Cooking doesn’t come naturally to a lot of people so what, for me, might be a simple dish that takes 30 minutes, might take others twice the amount of time and cause a lot more angst. For beginner cooks, following the recipe to a T seems like the only way to work so as I work through different recipes, I’m trying to show dad some shortcuts and substitutes so he doesn’t have to get all hung up on having the *exact* ingredients for a recipe. Learning how to be flexible in the kitchen is a skill that is learned through trial and error but I’m happy to report we’ve only had a couple of misses (and none of them were inedible) so far. Dad’s got a handful of great recipes he knows how to make along with a couple of sweet treats, as he does enjoy a little something sweet with his evening cup of tea. When mum was alive, there was ALWAYS something sweet, most likely home-baked, hanging around so it’s been nice to teach dad how to bake some of those for himself.

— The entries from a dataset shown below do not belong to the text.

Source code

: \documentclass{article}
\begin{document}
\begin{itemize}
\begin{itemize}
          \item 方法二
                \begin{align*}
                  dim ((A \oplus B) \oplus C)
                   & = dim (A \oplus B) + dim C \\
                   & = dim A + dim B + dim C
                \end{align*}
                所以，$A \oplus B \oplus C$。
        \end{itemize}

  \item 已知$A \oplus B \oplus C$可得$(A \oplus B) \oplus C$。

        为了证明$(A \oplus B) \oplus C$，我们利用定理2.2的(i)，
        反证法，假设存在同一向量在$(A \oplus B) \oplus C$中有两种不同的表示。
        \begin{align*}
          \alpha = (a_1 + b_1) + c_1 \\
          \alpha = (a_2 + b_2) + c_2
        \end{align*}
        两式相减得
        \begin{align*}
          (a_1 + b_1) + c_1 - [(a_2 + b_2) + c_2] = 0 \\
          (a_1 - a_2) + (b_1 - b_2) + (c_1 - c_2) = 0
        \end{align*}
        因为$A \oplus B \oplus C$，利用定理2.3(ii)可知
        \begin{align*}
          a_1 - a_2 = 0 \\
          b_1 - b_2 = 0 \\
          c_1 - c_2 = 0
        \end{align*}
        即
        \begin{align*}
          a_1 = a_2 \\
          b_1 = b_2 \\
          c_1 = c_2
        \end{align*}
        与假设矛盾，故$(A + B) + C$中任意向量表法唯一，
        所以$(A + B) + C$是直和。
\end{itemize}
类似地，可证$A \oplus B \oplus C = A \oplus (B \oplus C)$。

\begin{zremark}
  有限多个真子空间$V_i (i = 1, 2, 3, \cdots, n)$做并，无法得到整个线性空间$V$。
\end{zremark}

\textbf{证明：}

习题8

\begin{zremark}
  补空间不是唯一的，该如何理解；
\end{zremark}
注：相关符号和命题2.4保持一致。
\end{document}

For today, I’ve come up with a simple loaf cake – he’s just about managed to master putting parchment *neatly* into a loaf pan but that has not stopped him from making the Apple Snacking Cake from French Food for Everyone: le goûter (after-school snacks) a bunch of times (his neighbours love him!). This is blueberry and lemon; most definitely not to rival Ottolenghi’s Blueberry Lemon Cake which mum used to make often, but a small way to honour mum – by creating a recipe that’s do-able for dad that he will enjoy eating.

This loaf doesn’t look like much but it’s lemony with bursts of blueberries and it feels like comfort. Best of all, it’s pretty easy to make with fridge and pantry staples – I think I need to get dad on Zoom soon so I can show him how!
Lemon Blueberry Loaf
A simple lemon loaf studded with blueberries
Ingredients
- Butter, for greasing the pan
- 1 cup (around 115g) fresh blueberries (+ 1/2 tablespoon flour to coat the berries)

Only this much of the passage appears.